Non, car nous pen­sons que ce virus va deve­nir un virus sai­son­nier, comme celui de la grippe, avec des muta­tions régu­lières. Du coup, nous pen­sons que la bataille va se pour­suivre pen­dant de nom­breuses années encore. Il sera alors inté­res­sant d’avoir un vac­cin uni­ver­sel, moins sen­sible aux variants que le sont les vac­cins actuel­le­ment dis­tri­bués, très ciblés. C’est une solu­tion de long terme.

Les médias se sont émus du fait que la France semblait déclassée dans la course récente aux vaccins. Qu’en penses-tu ?

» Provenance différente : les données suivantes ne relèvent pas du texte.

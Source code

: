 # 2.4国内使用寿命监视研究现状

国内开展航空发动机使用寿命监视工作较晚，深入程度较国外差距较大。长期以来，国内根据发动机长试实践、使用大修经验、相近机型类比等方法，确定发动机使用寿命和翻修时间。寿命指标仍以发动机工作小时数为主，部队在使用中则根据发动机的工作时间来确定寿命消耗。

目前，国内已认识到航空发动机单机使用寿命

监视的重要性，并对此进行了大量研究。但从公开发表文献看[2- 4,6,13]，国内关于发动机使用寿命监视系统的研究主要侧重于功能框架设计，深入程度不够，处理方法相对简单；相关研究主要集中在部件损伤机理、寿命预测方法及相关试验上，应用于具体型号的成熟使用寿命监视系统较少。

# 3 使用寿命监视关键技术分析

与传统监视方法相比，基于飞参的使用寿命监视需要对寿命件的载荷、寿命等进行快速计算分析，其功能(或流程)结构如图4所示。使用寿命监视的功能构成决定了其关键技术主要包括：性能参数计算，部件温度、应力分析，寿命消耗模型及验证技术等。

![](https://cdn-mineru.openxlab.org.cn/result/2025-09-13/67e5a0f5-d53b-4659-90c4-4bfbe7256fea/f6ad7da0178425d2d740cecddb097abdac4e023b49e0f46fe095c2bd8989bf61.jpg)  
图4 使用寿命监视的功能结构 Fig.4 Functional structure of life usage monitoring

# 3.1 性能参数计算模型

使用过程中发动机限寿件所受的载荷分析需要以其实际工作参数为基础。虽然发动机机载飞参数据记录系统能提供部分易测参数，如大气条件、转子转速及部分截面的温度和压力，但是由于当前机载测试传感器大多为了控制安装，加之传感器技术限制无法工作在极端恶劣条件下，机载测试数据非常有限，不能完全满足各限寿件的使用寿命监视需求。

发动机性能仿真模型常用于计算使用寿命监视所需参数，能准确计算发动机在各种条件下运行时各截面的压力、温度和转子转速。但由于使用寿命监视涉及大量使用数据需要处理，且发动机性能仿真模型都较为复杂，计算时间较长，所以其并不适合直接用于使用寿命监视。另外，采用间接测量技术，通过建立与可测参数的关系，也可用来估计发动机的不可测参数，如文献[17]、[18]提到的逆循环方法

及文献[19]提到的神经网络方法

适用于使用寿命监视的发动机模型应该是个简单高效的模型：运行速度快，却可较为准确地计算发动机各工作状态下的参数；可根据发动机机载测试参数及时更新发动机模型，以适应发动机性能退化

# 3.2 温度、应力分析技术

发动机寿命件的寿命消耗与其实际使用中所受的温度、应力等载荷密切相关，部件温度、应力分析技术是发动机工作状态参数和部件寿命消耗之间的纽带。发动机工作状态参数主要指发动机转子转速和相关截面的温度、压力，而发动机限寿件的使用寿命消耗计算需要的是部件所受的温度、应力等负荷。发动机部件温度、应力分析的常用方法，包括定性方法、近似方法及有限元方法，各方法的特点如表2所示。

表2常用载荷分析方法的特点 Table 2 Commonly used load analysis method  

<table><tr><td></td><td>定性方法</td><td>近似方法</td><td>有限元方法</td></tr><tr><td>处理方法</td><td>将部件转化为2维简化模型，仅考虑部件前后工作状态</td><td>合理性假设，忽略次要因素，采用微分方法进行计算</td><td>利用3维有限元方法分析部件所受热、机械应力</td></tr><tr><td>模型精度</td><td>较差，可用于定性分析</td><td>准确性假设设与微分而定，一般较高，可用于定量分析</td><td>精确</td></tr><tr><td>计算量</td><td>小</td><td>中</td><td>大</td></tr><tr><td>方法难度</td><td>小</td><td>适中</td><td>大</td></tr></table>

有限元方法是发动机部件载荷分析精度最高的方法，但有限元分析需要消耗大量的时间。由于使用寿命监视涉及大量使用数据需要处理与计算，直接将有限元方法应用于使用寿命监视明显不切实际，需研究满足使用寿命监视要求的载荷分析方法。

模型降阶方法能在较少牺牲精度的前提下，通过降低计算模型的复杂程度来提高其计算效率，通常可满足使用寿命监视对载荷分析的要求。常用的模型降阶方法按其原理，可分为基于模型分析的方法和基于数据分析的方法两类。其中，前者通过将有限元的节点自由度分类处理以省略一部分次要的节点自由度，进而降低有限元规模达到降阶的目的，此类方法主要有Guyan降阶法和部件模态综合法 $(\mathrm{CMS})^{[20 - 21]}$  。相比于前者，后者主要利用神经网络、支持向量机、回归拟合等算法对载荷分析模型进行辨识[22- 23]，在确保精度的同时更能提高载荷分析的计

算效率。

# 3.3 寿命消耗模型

Il est vrai que consta­ter que la France est la seule grande nation (seul membre per­ma­nent du Conseil de sécu­ri­té de l’ONU, en y ajou­tant l’Allemagne) à ne pas avoir déve­lop­pé son propre vac­cin peut inter­pel­ler. Je crois qu’on fait de l’innovation en se fon­dant sur des acquis construits sur le long terme, en créant et déve­lop­pant des éco­sys­tèmes sur dix ou quinze ans. Par exemple, nous déve­lop­pons notre vac­cin Covid-19 uni­ver­sel en nous basant sur ce que nous avons appris en tra­vaillant sur la grippe depuis huit ans, en étu­diant les méca­nismes d’action, etc., tout cela en fai­sant tra­vailler des réseaux de par­te­naires au sein d’un éco­sys­tème dyna­mique. C’est là qu’il faut bien recon­naître que les États-Unis ont été excep­tion­nels ! Je constate d’ailleurs que, plus proches autour de nous, il y a par exemple en Bel­gique ou au Royaume-Uni de tels éco­sys­tèmes très per­for­mants. La France n’a visi­ble­ment pas été au ren­dez-vous… Pour­tant, c’est bien en nour­ris­sant ces éco­sys­tèmes qu’on se pré­pa­re­ra à la pro­chaine pan­dé­mie. Heu­reu­se­ment je pense qu’il y a une prise de conscience et j’espère que cela va abou­tir à des actions concrètes pour que la France reprenne sa place dans les grandes nations du vaccin.